From one meal to one sick friend to 3 million New Yorkers fed last year. Photo: God’s Love We Deliver

In 1985, as a volunteer at Cabrini Hospice, Ganga Stone delivered a bag of groceries to Richard Sale, a man living with AIDS. Upon receiving the bag, he threw it on the floor in frustration. Sale could barely stand — how was he supposed to turn a bag of ingredients into his supper?

The next day, Stone brought Sale a deli-bought meal. The day after that, she personally prepared a meal that was tailored to his ailing body’s dietary needs.

As she walked to Sale’s to drop off the meal, Stone was stopped on the street by a minister, who asked where she was going and what she was doing. Stone told him she was delivering food to a sick friend, to which he replied, “you’re not just delivering food… you’re delivering God’s love.”

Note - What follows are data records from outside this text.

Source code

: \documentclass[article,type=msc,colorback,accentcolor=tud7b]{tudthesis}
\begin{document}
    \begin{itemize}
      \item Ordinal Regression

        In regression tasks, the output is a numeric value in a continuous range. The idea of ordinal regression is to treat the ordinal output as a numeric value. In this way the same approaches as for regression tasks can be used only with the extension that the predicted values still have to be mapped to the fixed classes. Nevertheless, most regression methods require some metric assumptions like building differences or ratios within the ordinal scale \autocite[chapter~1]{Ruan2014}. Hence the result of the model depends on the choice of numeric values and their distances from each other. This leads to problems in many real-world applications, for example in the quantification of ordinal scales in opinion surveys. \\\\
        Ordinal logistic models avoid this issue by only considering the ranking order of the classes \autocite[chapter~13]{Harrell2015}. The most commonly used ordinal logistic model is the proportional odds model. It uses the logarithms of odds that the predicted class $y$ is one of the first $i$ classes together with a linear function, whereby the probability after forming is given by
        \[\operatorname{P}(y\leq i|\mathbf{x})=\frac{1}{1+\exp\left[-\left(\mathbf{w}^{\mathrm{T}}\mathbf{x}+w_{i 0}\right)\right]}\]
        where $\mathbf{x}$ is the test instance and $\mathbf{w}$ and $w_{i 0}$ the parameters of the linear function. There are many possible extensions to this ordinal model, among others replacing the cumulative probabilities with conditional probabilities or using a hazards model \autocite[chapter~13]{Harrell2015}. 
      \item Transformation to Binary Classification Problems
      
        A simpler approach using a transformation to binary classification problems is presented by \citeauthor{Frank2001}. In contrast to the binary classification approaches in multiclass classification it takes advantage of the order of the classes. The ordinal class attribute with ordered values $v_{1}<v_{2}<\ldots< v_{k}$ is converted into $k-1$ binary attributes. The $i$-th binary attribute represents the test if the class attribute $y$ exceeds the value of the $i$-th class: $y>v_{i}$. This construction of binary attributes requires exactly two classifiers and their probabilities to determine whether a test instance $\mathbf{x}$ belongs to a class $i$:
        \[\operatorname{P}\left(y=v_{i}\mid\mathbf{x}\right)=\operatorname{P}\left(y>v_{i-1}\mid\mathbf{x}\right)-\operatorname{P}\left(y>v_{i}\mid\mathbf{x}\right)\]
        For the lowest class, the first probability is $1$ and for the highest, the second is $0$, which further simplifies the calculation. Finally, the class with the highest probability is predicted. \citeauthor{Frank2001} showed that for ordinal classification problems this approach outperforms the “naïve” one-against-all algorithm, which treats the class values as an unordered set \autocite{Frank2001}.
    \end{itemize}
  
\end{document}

Within the year, Ganga Stone and her friend Jane Best founded God’s Love We Deliver, a secular New York charity that cooks and home-delivers nutritious, medically-tailored meals to people too sick to shop or cook for themselves. At the time, they worked in collaboration with a local restaurant and delivered — mostly by bike — 50 meals a day to those living with AIDS in Manhattan. They grew rapidly to meet the speed and ferocity of the…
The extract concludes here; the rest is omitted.